# PROBLEM STATEMENT
Where the string "tabular" occurs in the material below, report the whole line.

# SUPPLIED RECORDS
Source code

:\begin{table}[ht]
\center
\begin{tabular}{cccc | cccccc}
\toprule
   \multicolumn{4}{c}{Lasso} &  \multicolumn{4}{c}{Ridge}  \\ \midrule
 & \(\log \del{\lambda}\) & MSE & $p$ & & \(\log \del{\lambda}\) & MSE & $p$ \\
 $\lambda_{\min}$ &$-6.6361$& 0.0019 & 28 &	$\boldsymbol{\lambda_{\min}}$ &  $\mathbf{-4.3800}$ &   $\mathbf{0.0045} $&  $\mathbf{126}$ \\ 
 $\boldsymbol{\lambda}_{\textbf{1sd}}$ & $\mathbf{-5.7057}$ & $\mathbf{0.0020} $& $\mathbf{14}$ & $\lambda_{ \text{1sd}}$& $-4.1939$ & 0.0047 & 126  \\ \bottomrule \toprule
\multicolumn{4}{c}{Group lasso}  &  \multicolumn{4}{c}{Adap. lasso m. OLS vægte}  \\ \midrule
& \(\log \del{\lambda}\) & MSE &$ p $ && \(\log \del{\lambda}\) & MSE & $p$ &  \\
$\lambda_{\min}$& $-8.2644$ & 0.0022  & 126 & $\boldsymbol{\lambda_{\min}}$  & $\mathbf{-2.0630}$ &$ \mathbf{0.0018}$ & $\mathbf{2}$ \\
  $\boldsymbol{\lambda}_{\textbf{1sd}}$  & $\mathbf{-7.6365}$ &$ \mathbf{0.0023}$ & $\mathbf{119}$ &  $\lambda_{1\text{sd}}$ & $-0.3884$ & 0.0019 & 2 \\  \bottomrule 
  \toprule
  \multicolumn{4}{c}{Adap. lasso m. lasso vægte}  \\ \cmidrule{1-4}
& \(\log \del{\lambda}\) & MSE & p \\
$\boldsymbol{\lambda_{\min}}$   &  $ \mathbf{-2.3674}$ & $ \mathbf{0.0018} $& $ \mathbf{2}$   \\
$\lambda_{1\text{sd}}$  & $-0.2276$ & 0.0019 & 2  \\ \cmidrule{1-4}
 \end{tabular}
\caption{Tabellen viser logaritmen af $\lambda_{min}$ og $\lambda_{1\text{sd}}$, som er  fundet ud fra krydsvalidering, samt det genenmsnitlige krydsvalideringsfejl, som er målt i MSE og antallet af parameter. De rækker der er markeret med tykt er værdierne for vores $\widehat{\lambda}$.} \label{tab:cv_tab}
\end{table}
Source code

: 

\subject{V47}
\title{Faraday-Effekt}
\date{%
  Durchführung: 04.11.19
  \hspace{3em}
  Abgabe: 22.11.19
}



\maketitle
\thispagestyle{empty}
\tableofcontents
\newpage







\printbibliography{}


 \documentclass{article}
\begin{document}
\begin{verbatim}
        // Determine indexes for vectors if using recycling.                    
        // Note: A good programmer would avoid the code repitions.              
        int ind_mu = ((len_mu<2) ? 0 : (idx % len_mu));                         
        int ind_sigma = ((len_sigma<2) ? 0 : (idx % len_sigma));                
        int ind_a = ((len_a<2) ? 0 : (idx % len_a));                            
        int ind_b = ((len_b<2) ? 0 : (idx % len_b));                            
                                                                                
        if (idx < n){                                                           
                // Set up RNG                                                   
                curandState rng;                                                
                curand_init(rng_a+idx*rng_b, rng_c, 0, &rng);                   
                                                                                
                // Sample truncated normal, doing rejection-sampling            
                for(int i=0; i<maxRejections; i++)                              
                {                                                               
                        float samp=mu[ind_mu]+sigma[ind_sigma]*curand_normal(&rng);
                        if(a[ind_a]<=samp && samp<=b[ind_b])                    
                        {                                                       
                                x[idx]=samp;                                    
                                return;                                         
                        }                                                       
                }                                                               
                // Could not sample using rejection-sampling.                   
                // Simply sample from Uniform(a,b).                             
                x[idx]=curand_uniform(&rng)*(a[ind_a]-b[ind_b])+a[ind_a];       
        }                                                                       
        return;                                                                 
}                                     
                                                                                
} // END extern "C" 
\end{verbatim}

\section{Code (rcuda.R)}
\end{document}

* * *

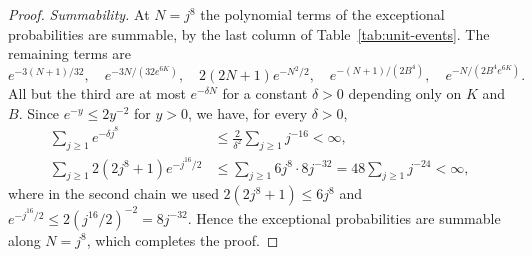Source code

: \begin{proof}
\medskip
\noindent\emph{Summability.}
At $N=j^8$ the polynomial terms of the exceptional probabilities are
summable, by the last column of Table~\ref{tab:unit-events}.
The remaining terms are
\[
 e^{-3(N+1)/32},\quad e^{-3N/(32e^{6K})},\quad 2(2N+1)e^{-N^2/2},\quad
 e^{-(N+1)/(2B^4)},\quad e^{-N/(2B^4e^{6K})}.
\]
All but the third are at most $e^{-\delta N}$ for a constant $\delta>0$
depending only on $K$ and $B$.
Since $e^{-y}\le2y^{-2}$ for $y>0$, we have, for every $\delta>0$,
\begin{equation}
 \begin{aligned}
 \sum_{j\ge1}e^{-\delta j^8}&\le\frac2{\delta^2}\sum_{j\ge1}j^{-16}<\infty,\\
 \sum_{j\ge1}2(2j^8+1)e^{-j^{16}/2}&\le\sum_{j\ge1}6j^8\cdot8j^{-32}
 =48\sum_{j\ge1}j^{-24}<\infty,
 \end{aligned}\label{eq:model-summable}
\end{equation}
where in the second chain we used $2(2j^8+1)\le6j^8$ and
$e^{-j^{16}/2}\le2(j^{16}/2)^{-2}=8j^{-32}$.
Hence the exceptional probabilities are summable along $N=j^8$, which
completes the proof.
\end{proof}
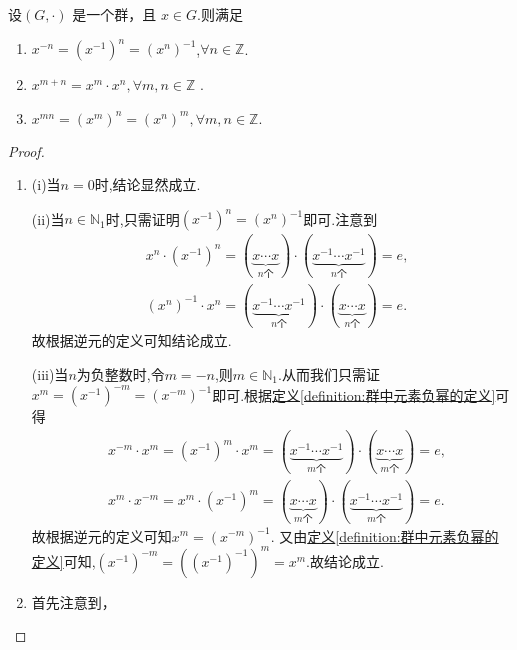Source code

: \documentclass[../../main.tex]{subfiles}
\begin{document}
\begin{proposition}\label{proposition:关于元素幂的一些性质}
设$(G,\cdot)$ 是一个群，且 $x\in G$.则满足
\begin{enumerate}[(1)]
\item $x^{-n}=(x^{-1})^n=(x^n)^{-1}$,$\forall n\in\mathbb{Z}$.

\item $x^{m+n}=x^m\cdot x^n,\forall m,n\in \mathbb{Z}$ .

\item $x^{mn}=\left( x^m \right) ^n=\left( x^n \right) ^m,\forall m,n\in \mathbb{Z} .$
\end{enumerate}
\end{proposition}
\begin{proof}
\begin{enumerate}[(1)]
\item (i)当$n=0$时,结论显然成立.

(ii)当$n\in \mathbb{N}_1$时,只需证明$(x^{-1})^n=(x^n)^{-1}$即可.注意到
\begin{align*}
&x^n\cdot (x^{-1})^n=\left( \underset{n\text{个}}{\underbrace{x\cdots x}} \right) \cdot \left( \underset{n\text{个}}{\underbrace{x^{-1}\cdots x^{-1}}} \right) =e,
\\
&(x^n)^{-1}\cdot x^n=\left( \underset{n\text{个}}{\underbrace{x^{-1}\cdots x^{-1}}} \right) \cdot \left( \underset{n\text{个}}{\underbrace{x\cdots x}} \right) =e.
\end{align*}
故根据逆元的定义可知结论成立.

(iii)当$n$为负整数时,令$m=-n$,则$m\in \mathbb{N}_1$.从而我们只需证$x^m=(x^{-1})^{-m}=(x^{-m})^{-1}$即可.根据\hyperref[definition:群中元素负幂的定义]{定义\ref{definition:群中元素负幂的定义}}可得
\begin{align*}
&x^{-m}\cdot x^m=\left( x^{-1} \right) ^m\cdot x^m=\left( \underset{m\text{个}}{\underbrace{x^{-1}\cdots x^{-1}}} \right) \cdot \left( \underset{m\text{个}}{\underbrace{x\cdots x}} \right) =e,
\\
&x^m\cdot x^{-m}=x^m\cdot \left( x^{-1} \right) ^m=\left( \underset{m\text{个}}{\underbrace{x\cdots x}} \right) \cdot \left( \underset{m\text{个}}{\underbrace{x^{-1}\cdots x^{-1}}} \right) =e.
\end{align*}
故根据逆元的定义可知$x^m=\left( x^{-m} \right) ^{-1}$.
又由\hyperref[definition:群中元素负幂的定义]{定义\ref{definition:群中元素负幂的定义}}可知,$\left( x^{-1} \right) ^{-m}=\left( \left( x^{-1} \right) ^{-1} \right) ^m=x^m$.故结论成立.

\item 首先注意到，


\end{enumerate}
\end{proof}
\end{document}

# TASK RESULT
\begin{tabular}{cccc | cccccc}
 \end{tabular}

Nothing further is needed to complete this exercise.